Assembleia amplia pressão por piso nacional

A decisão pela greve foi ampla. De acordo com o presidente do sindicato, José Argente Filho, 431 professores votaram a favor da paralisação e 19 foram contrários. “A categoria deixou claro que quer o piso, mesmo sabendo que é uma luta difícil”, afirmou.

Ele explicou que o impasse envolve o enquadramento da AFASC, entidade privada que presta serviço ao município. Para o sindicato, isso não impede a aplicação do piso. “O ponto central é definir se há ou não esse direito”, disse.

Além dos salários, Argente citou sobrecarga de trabalho e salas lotadas como fatores que aumentam a insatisfação. Ainda assim, reconheceu que a proposta rejeitada previa reajuste acima da inflação.
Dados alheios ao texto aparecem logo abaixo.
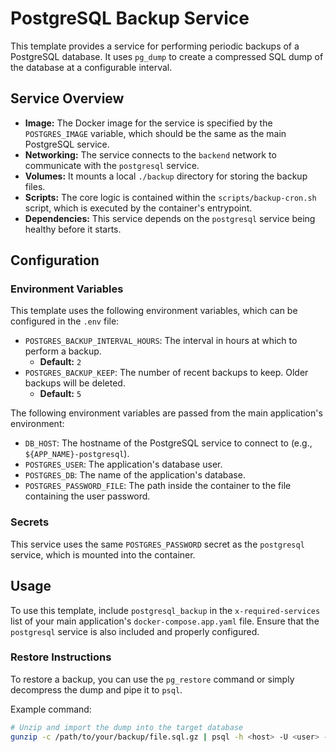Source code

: # PostgreSQL Backup Service

This template provides a service for performing periodic backups of a PostgreSQL database. It uses `pg_dump` to create a compressed SQL dump of the database at a configurable interval.

## Service Overview

- **Image:** The Docker image for the service is specified by the `POSTGRES_IMAGE` variable, which should be the same as the main PostgreSQL service.
- **Networking:** The service connects to the `backend` network to communicate with the `postgresql` service.
- **Volumes:** It mounts a local `./backup` directory for storing the backup files.
- **Scripts:** The core logic is contained within the `scripts/backup-cron.sh` script, which is executed by the container's entrypoint.
- **Dependencies:** This service depends on the `postgresql` service being healthy before it starts.

## Configuration

### Environment Variables

This template uses the following environment variables, which can be configured in the `.env` file:

- `POSTGRES_BACKUP_INTERVAL_HOURS`: The interval in hours at which to perform a backup.
  - **Default:** `2`
- `POSTGRES_BACKUP_KEEP`: The number of recent backups to keep. Older backups will be deleted.
  - **Default:** `5`

The following environment variables are passed from the main application's environment:

- `DB_HOST`: The hostname of the PostgreSQL service to connect to (e.g., `${APP_NAME}-postgresql`).
- `POSTGRES_USER`: The application's database user.
- `POSTGRES_DB`: The name of the application's database.
- `POSTGRES_PASSWORD_FILE`: The path inside the container to the file containing the user password.

### Secrets

This service uses the same `POSTGRES_PASSWORD` secret as the `postgresql` service, which is mounted into the container.

## Usage

To use this template, include `postgresql_backup` in the `x-required-services` list of your main application's `docker-compose.app.yaml` file. Ensure that the `postgresql` service is also included and properly configured.

### Restore Instructions

To restore a backup, you can use the `pg_restore` command or simply decompress the dump and pipe it to `psql`.

Example command:

```bash
# Unzip and import the dump into the target database
gunzip -c /path/to/your/backup/file.sql.gz | psql -h <host> -U <user> -d <db>
```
Prefeito se manifestou sobre possibilidade de greve em vídeo nas redes sociais | Foto: Divulgação/Prefeitura de Criciúma

Afasc aponta limite financeiro e sugere Justiça

Em entrevista a rádio Som Maior, o advogado da Afasc, Alexandre Barcelos, afirmou que a instituição não tem margem para conceder o piso. Segundo ele, a receita depende exclusivamente do contrato com o município, que está em fase final.

“Os números são públicos e não comportam esse avanço”, disse. Para ele, diante do impasse, o caminho mais adequado é a judicialização, sem necessidade de greve.

Barcelos também alertou que uma paralisação pode levar à rescisão contratual, já que o serviço precisa ser mantido. Mesmo assim, garantiu que a entidade segue aberta ao diálogo.

Sem acordo até o momento, a tendência é de novas tentativas de negociação, enquanto cresce a possibilidade de decisão judicial sobre o caso.

Prefeitura reage e promete manter atendimento

Após a assembleia, o prefeito Vaguinho publicou um vídeo em sua rede social, no qual afirmou que não permitirá a interrupção dos serviços nas creches. Em manifestação disse que a prioridade é garantir atendimento às cerca de 6 mil crianças.

“Não vou permitir que deixem as crianças sem creche”, declarou, ao criticar o movimento e sinalizar que medidas contratuais podem ser adotadas em caso de paralisação.